Mittwoch, 12. Mai 2010

deutschenwahn, wurstprodukte und hohenschönhausen für reiche

Bei meinem einkauf erstehe ich ein erstaunliches wurstprodukt mit dem namen bavaria. „real german taste – real halal meat“. Eine in damaskus hergestellte pepperoni-wurst, die sich mit einer deutschland-banderole schmückt. Der „real geraman taste“ ist mir in deutschland so noch nie begegnet. Vermulich ein weiteres kapitel das da heißt: von deutschland lernen, heißt siegen lernen – mindestens in fragen der ökonomie. Wenngleich ich gestern wieder eine dieser unerfreulichen „hitler war gut, denn er war gegen israel (!)“ – diskussonen hatte. Manmanman – da muss noch aufklärungsarbeit geleistet werden. Ich weiß nicht, wo ich anfangen würde, wenn nur mein arabisch besser wäre!

Am abend treffe ich michel. Wir fahren zu einem befreundeten französischen pärchen nach dumar. Das ist eine neue hochhaussiedlung vor damaskus richtung berg. Auch „new sham“ also neu-damaskus genannt. Wie sich der araber modernität vorstellt! Links ein hochhaus, rechts ein hochhaus und zwischendrin die autonahn. Toll! Es ist mit das teuerste, was damaskus zu bieten hat und auf meine entgeisterte nachfrage wird mir bestätigt, dass es auch so teuer sei, da man hier ja alles habe, man brauche nicht mehr in die stadt zu fahren. Und man habe einen schönen ausblick (auf andere hochhäuser und eben die autobahn). Und es sei (wenn kein stau sei) ja auch gar nicht so weit in die stadt. Ich meine wir haben in den siebzigern sicher auch städteplanerischen unsinn verzapft, wenn leute eigenheime auf die grüne wiese gebaut haben. Aber das hatte mindestens den vorteil dass es noch einen garten drumrum hatte. Aber in einer hochhaussiedlung vor der stadt, das kennen wir doch in europa nur von den banlieus oder aus mümmelmannsberg und hohenschönhausen. Und hier gibt es hohenschönhausen für reiche. Alle böden aus marmor! Zwei aufzüge. Zentralheizung! Geschmackloseste einrichtung!
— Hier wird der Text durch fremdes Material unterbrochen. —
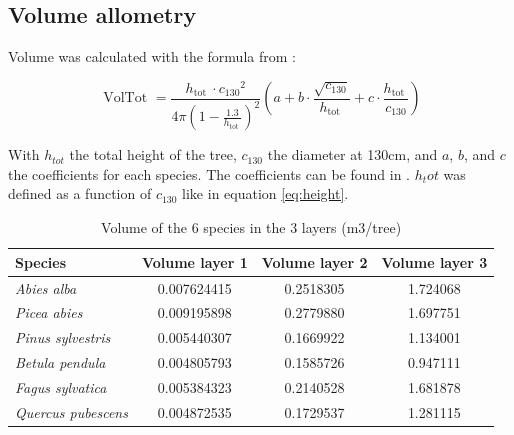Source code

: \documentclass{article}
\begin{document}
\subsection{Volume allometry}

Volume was calculated with the formula from \autocite{deleuzeEstimerVolumeTotal2014} :

\begin{equation}
    \text { VolTot }=\frac{h_{\text {tot }} \cdot c_{130}{ }^2}{4 \pi\left(1-\frac{1.3}{h_{\text {tot }}}\right)^2}\left(a+b \cdot \frac{\sqrt{c_{130}}}{h_{\text {tot }}}+c \cdot \frac{h_{\text {tot }}}{c_{130}}\right)
\end{equation}

With $h_{tot}$ the total height of the tree, $c_{130}$ the diameter at 130cm, and $a$, $b$, and $c$ the coefficients for each species. The coefficients can be found in \autocite{deleuzeEstimerVolumeTotal2014}. $h_tot$ was defined as a function of $c_{130}$ like in equation \ref{eq:height}. 

\begin{table}[h]
    \centering
    \begin{tabular}{lccc}
    \hline
    \hline
    \textbf{Species} & \textbf{Volume layer 1} & \textbf{Volume layer 2} & \textbf{Volume layer 3} \\
    \hline
    \textit{Abies alba} & 0.007624415 & 0.2518305 & 1.724068 \\
    \textit{Picea abies} & 0.009195898 & 0.2779880 & 1.697751 \\
    \textit{Pinus sylvestris} & 0.005440307 & 0.1669922 & 1.134001 \\
    \textit{Betula pendula} & 0.004805793 & 0.1585726 & 0.947111 \\
    \textit{Fagus sylvatica} & 0.005384323 & 0.2140528 & 1.681878 \\
    \textit{Quercus pubescens} & 0.004872535 & 0.1729537 & 1.281115 \\
    \hline
    \hline
    \end{tabular}
    \caption{Volume of the 6 species in the 3 layers (m3/tree)}
    \label{tab:volume}
\end{table}
\end{document}
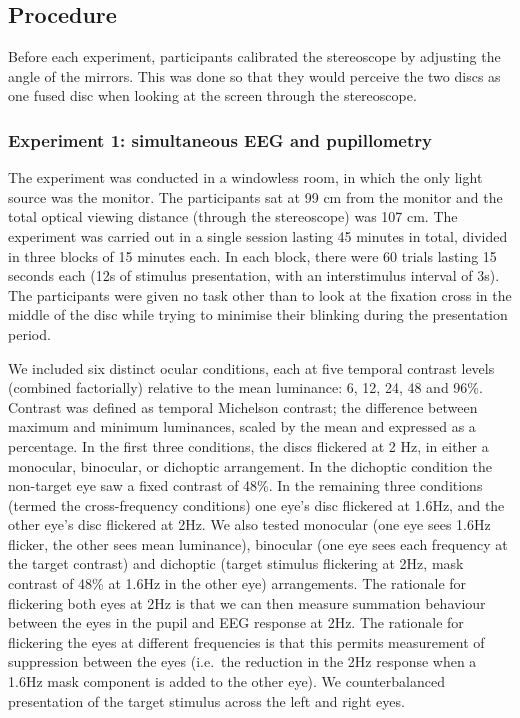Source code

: \documentclass[
]{article}
\begin{document}
\hypertarget{procedure}{%
\subsection{Procedure}\label{procedure}}

Before each experiment, participants calibrated the stereoscope by adjusting the angle of the mirrors. This was done so that they would perceive the two discs as one fused disc when looking at the screen through the stereoscope.

\hypertarget{experiment-1-simultaneous-eeg-and-pupillometry}{%
\subsubsection{Experiment 1: simultaneous EEG and pupillometry}\label{experiment-1-simultaneous-eeg-and-pupillometry}}

The experiment was conducted in a windowless room, in which the only light source was the monitor. The participants sat at 99 cm from the monitor and the total optical viewing distance (through the stereoscope) was 107 cm. The experiment was carried out in a single session lasting 45 minutes in total, divided in three blocks of 15 minutes each. In each block, there were 60 trials lasting 15 seconds each (12s of stimulus presentation, with an interstimulus interval of 3s). The participants were given no task other than to look at the fixation cross in the middle of the disc while trying to minimise their blinking during the presentation period.

We included six distinct ocular conditions, each at five temporal contrast levels (combined factorially) relative to the mean luminance: 6, 12, 24, 48 and 96\%. Contrast was defined as temporal Michelson contrast; the difference between maximum and minimum luminances, scaled by the mean and expressed as a percentage. In the first three conditions, the discs flickered at 2 Hz, in either a monocular, binocular, or dichoptic arrangement. In the dichoptic condition the non-target eye saw a fixed contrast of 48\%. In the remaining three conditions (termed the cross-frequency conditions) one eye's disc flickered at 1.6Hz, and the other eye's disc flickered at 2Hz. We also tested monocular (one eye sees 1.6Hz flicker, the other sees mean luminance), binocular (one eye sees each frequency at the target contrast) and dichoptic (target stimulus flickering at 2Hz, mask contrast of 48\% at 1.6Hz in the other eye) arrangements. The rationale for flickering both eyes at 2Hz is that we can then measure summation behaviour between the eyes in the pupil and EEG response at 2Hz. The rationale for flickering the eyes at different frequencies is that this permits measurement of suppression between the eyes (i.e.~the reduction in the 2Hz response when a 1.6Hz mask component is added to the other eye). We counterbalanced presentation of the target stimulus across the left and right eyes.
\end{document}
Und zwei dicke männer, die sich durch die 980 kanäle ihrer drei satellitenschüsseln zappen. Beides etwas bizarre franzosen, die hier leben (seit zwei jahren oder so) und die von damaskus noch nix – und man kann es wirklich sagen – noch gar nix gesehen haben. Eben weil sie hier leben und so viele tv-programme haben. Sie leben in einer vollkommen anderen welt. In den sportclub konnten sie nicht gehen, weil ihnen der swimming-pool zu klein (!) war. Bei meinem gibt es nichtmal eine dusche. Im prinzip kann man solche menschen in ein hochhaus mit satellitenschüssel setzen, wo immer auf der welt es gerade steht, ihnen einen marmorboden unter dem arsch verlegen und ihnen dafür viel geld abnehmen. Wir trinken ein, zwei cola zusammen, plaudern auf englisch (so lerne ich nie arabisch!) noch mal über dies und das und dann fährt michel mich wieder nach hause. Bzw. zur ecke in der nähe. Von dort sind es noch 400 meter zu meiner wohnung.

Für diese 400 meter brauchte ich heute eine stunde. Nicht weil ich so langsam ging, sondern weil ich ständig aufgehalten wurde. Erst sprach mich ein zwanzigjähriger informatikstudent (sehr niedliche dunkle knopfaugen) an, er habe mich deutsch sprechen gehört (ja, ich hatte gerade noch kurz mit rafik telefoniert) und er liebe deutschland über alles. Sein zimmer zuhause (in das er mich inscha’allah demnächst mal mitnehmen werde) sei über und über mit deuschlandpostern beklebt und er hatte sich auch über eine sprach-cd selbst einige sätze deutsch beigebracht („können sie etwas langsamer sprechen, ich habe sie nicht verstanden“ zum beispiel). Er und seine sechs freunde (auch alle ganz entzückend) sind alles meine direkten nachbarn. Einer kannte mich aus dem sportstudio (ich erinnerte mich aber nicht an ihn). So verging die zeit im austausch von nettigkeiten, vor allem eben über deutschland (viel gut), die deutschen (alle nett und clever) und die deutsche sprache (sehr schön aber eben auch sehr schwer) und im aussprechen der ein oder anderen einladung zum tee, zum essen oder einfach nur, um sich mal zu besuchen. Als ich mich gerade von ihnen verabschiedet hatte und um die nächste ecke bog, kam faruk, mein englisch sprechender nachbar vorbei. Er langweile sich zuhause (die beengten wohnverhältnisse treiben die jungen männer auf die straßen) und er schlendere daher eben so durch die gassen. Nun, so musste ich mich auch mit ihm noch zwanzig minuten unterhalten. Der reinste englischkurs heute!